### About this task
Every line of the entries with the word "pixels" in it should be shown.

Plain-text document sources:
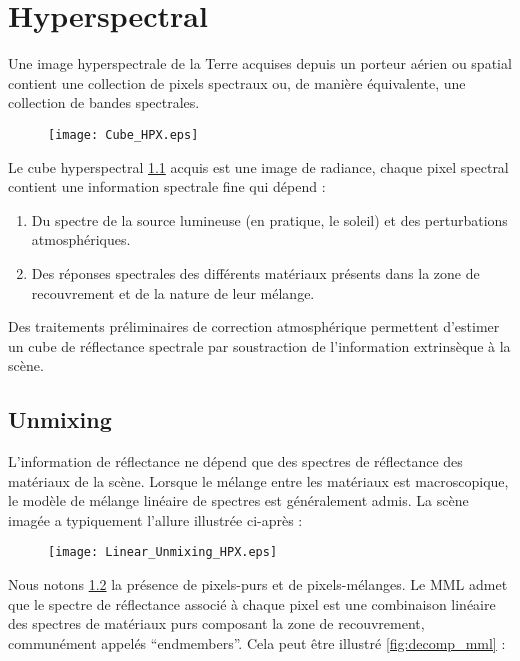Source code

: \chapter{Hyperspectral}

Une image hyperspectrale de la Terre acquises depuis
un porteur aérien ou spatial contient une collection de pixels
spectraux ou, de manière équivalente, une collection de bandes
spectrales.

\begin{figure}[h]
  \centering
  \texttt{[image: Cube\_HPX.eps]}
  \label{fig:cube}
\end{figure}

Le cube hyperspectral \ref{fig:cube} acquis est une image de
radiance, chaque pixel spectral contient une information spectrale
fine qui dépend : 

\begin{enumerate}
\item{Du spectre de la source lumineuse (en pratique, le
soleil) et des perturbations atmosphériques.}
\item{Des réponses spectrales
des différents matériaux présents dans la zone de recouvrement et de la nature de leur mélange.}
\end{enumerate}

Des traitements préliminaires de
correction atmosphérique permettent d'estimer un cube de réflectance
spectrale par soustraction de l'information extrinsèque à la
scène. 

\section{Unmixing}

L'information de réflectance ne dépend que des spectres de
réflectance des matériaux de la scène. Lorsque le mélange entre les
matériaux est macroscopique, le modèle de mélange linéaire de spectres
est généralement admis. La scène imagée a typiquement l'allure
illustrée ci-après :

\begin{figure}[h]
  \centering
  \texttt{[image: Linear\_Unmixing\_HPX.eps]}
  \label{fig:linear_unmixing}
\end{figure}

Nous notons \ref{fig:linear_unmixing}  la
présence de pixels-purs et de pixels-mélanges. Le MML admet que le
spectre de réflectance associé à chaque pixel est une combinaison
linéaire des spectres de matériaux purs composant la zone de
recouvrement, communément appelés ``endmembers''. Cela peut être
illustré \ref{fig:decomp_mml} :

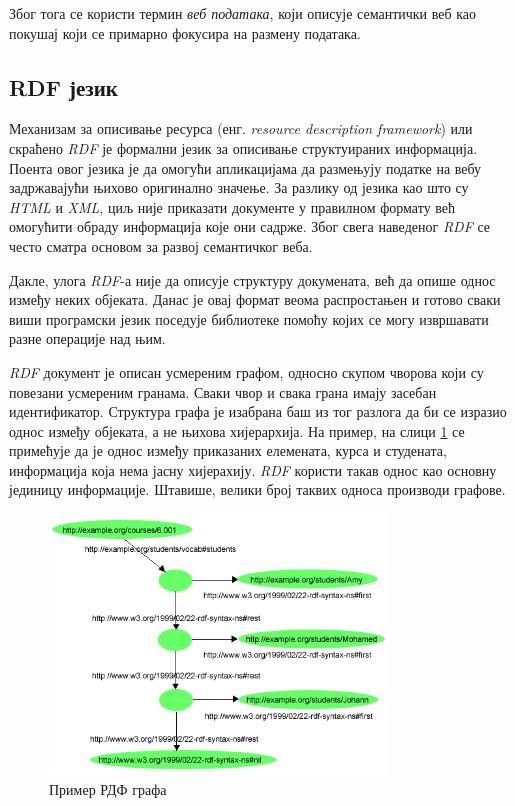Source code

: \documentclass[12pt,oneside]{memoir}
\begin{document}
Због тога се користи термин \textit{веб података}, који описује семантички веб као покушај који се примарно фокусира на размену података. 

\subsection{RDF језик}
\label{subsec:semantic_rdf}

Механизам за описивање ресурса (енг. \textit{resource description framework}) или скраћено \textit{RDF} је формални језик за описивање структуираних информација. Поента овог језика је да омогући апликацијама да размењују податке на вебу задржавајући њихово оригинално значење. За разлику од језика као што су \textit{HTML} и \textit{XML}, циљ није приказати документе у правилном формату већ омогућити обраду информација које они садрже. Због свега наведеног \textit{RDF} се често сматра основом за развој семантичког веба. \cite{semantic}

Дакле, улога \textit{RDF}-а није да описује структуру докумената, већ да опише однос између неких објеката. Данас је овај формат веома распростањен и готово сваки виши програмски језик поседује библиотеке помоћу којих се могу извршавати разне операције над њим. \cite{semantic}
 
\textit{RDF} документ је описан усмереним графом, односно скупом чворова који су повезани усмереним гранама. Сваки чвор и свака грана имају засебан идентификатор. Структура графа је изабрана баш из тог разлога да би се изразио однос између објеката, а не њихова хијерархија. На пример, на слици \ref{fig:semantic_rdf_graph_example} се примећује да је однос између приказаних елемената, курса и студената, информација која нема јасну хијерахију. \textit{RDF} користи такав однос као основну јединицу информације. Штавише, велики број таквих односа производи графове. \cite{semantic}

\begin{figure}[!ht]
  \centering
  \includegraphics[width=0.8\textwidth]{pictures/rdf_graph_example.png}
  \caption{Пример РДФ графа}
  \label{fig:semantic_rdf_graph_example}
\end{figure}
\end{document}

### Written answer
un porteur aérien ou spatial contient une collection de pixels
présence de pixels-purs et de pixels-mélanges. Le MML admet que le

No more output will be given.